··· Listed entries ···
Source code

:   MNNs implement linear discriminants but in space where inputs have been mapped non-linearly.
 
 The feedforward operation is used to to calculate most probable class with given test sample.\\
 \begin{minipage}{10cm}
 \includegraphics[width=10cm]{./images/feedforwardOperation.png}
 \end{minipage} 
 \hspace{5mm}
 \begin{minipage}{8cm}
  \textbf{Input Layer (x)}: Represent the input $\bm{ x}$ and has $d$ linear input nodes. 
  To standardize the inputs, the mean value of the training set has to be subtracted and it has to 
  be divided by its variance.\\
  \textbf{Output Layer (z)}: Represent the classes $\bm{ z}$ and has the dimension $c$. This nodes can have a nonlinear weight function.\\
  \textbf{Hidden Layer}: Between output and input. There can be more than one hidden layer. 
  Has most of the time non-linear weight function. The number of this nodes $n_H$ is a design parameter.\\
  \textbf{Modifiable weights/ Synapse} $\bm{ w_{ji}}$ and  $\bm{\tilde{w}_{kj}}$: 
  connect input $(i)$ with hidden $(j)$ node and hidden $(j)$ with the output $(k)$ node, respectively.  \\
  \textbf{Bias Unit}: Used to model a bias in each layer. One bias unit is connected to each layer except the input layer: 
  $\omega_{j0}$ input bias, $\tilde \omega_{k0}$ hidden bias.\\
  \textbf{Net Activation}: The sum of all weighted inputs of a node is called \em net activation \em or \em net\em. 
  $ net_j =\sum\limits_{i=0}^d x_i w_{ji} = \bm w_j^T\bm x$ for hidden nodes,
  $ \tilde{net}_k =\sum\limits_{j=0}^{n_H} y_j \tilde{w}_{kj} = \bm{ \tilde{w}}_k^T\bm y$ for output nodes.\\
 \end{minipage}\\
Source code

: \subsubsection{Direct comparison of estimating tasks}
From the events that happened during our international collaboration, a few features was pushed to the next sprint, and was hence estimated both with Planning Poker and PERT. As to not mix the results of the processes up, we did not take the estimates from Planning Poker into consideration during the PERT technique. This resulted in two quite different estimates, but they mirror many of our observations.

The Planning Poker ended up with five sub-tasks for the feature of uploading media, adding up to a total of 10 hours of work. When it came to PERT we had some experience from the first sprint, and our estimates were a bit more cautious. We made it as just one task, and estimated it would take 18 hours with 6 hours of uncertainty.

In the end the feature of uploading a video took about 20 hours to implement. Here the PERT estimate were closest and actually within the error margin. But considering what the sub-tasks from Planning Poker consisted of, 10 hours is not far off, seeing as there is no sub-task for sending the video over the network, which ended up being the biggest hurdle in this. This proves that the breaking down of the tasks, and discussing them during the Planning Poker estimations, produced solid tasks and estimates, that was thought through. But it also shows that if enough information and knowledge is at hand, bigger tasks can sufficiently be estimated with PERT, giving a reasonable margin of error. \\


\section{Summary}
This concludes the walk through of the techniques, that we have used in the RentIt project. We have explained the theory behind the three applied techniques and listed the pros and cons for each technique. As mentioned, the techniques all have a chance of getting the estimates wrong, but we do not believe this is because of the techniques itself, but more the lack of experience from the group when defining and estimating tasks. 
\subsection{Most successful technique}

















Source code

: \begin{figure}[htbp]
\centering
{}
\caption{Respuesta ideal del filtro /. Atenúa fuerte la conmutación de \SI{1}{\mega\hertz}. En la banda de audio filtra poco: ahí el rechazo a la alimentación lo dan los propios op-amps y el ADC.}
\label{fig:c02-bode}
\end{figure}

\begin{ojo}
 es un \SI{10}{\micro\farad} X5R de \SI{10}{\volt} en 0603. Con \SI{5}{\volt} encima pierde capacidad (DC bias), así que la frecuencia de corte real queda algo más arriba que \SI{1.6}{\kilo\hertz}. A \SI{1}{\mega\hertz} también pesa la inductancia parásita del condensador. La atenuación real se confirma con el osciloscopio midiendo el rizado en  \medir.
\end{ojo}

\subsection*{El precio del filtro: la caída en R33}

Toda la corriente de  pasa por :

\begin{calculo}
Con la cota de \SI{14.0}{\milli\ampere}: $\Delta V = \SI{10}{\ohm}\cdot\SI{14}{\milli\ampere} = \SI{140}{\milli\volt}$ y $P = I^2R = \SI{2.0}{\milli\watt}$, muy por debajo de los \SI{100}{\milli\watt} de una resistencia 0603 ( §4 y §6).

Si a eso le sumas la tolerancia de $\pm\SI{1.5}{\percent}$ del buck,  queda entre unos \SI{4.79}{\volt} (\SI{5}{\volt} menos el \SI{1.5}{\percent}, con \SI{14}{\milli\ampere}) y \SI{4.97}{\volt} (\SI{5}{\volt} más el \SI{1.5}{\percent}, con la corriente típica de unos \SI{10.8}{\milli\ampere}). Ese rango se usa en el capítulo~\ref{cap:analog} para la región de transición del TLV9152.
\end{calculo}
···
— Goal of the exercise —
Each line of the material should be echoed exactly.

— Exercise output —
Source code

:   MNNs implement linear discriminants but in space where inputs have been mapped non-linearly.
 
 The feedforward operation is used to to calculate most probable class with given test sample.\\
 \begin{minipage}{10cm}
 \includegraphics[width=10cm]{./images/feedforwardOperation.png}
 \end{minipage} 
 \hspace{5mm}
 \begin{minipage}{8cm}
  \textbf{Input Layer (x)}: Represent the input $\bm{ x}$ and has $d$ linear input nodes. 
  To standardize the inputs, the mean value of the training set has to be subtracted and it has to 
  be divided by its variance.\\
  \textbf{Output Layer (z)}: Represent the classes $\bm{ z}$ and has the dimension $c$. This nodes can have a nonlinear weight function.\\
  \textbf{Hidden Layer}: Between output and input. There can be more than one hidden layer. 
  Has most of the time non-linear weight function. The number of this nodes $n_H$ is a design parameter.\\
  \textbf{Modifiable weights/ Synapse} $\bm{ w_{ji}}$ and  $\bm{\tilde{w}_{kj}}$: 
  connect input $(i)$ with hidden $(j)$ node and hidden $(j)$ with the output $(k)$ node, respectively.  \\
  \textbf{Bias Unit}: Used to model a bias in each layer. One bias unit is connected to each layer except the input layer: 
  $\omega_{j0}$ input bias, $\tilde \omega_{k0}$ hidden bias.\\
  \textbf{Net Activation}: The sum of all weighted inputs of a node is called \em net activation \em or \em net\em. 
  $ net_j =\sum\limits_{i=0}^d x_i w_{ji} = \bm w_j^T\bm x$ for hidden nodes,
  $ \tilde{net}_k =\sum\limits_{j=0}^{n_H} y_j \tilde{w}_{kj} = \bm{ \tilde{w}}_k^T\bm y$ for output nodes.\\
 \end{minipage}\\
Source code

: \subsubsection{Direct comparison of estimating tasks}
From the events that happened during our international collaboration, a few features was pushed to the next sprint, and was hence estimated both with Planning Poker and PERT. As to not mix the results of the processes up, we did not take the estimates from Planning Poker into consideration during the PERT technique. This resulted in two quite different estimates, but they mirror many of our observations.

The Planning Poker ended up with five sub-tasks for the feature of uploading media, adding up to a total of 10 hours of work. When it came to PERT we had some experience from the first sprint, and our estimates were a bit more cautious. We made it as just one task, and estimated it would take 18 hours with 6 hours of uncertainty.

In the end the feature of uploading a video took about 20 hours to implement. Here the PERT estimate were closest and actually within the error margin. But considering what the sub-tasks from Planning Poker consisted of, 10 hours is not far off, seeing as there is no sub-task for sending the video over the network, which ended up being the biggest hurdle in this. This proves that the breaking down of the tasks, and discussing them during the Planning Poker estimations, produced solid tasks and estimates, that was thought through. But it also shows that if enough information and knowledge is at hand, bigger tasks can sufficiently be estimated with PERT, giving a reasonable margin of error. \\


\section{Summary}
This concludes the walk through of the techniques, that we have used in the RentIt project. We have explained the theory behind the three applied techniques and listed the pros and cons for each technique. As mentioned, the techniques all have a chance of getting the estimates wrong, but we do not believe this is because of the techniques itself, but more the lack of experience from the group when defining and estimating tasks. 
\subsection{Most successful technique}

















Source code

: \begin{figure}[htbp]
\centering
{}
\caption{Respuesta ideal del filtro /. Atenúa fuerte la conmutación de \SI{1}{\mega\hertz}. En la banda de audio filtra poco: ahí el rechazo a la alimentación lo dan los propios op-amps y el ADC.}
\label{fig:c02-bode}
\end{figure}

\begin{ojo}
 es un \SI{10}{\micro\farad} X5R de \SI{10}{\volt} en 0603. Con \SI{5}{\volt} encima pierde capacidad (DC bias), así que la frecuencia de corte real queda algo más arriba que \SI{1.6}{\kilo\hertz}. A \SI{1}{\mega\hertz} también pesa la inductancia parásita del condensador. La atenuación real se confirma con el osciloscopio midiendo el rizado en  \medir.
\end{ojo}

\subsection*{El precio del filtro: la caída en R33}

Toda la corriente de  pasa por :

\begin{calculo}
Con la cota de \SI{14.0}{\milli\ampere}: $\Delta V = \SI{10}{\ohm}\cdot\SI{14}{\milli\ampere} = \SI{140}{\milli\volt}$ y $P = I^2R = \SI{2.0}{\milli\watt}$, muy por debajo de los \SI{100}{\milli\watt} de una resistencia 0603 ( §4 y §6).

Si a eso le sumas la tolerancia de $\pm\SI{1.5}{\percent}$ del buck,  queda entre unos \SI{4.79}{\volt} (\SI{5}{\volt} menos el \SI{1.5}{\percent}, con \SI{14}{\milli\ampere}) y \SI{4.97}{\volt} (\SI{5}{\volt} más el \SI{1.5}{\percent}, con la corriente típica de unos \SI{10.8}{\milli\ampere}). Ese rango se usa en el capítulo~\ref{cap:analog} para la región de transición del TLV9152.
\end{calculo}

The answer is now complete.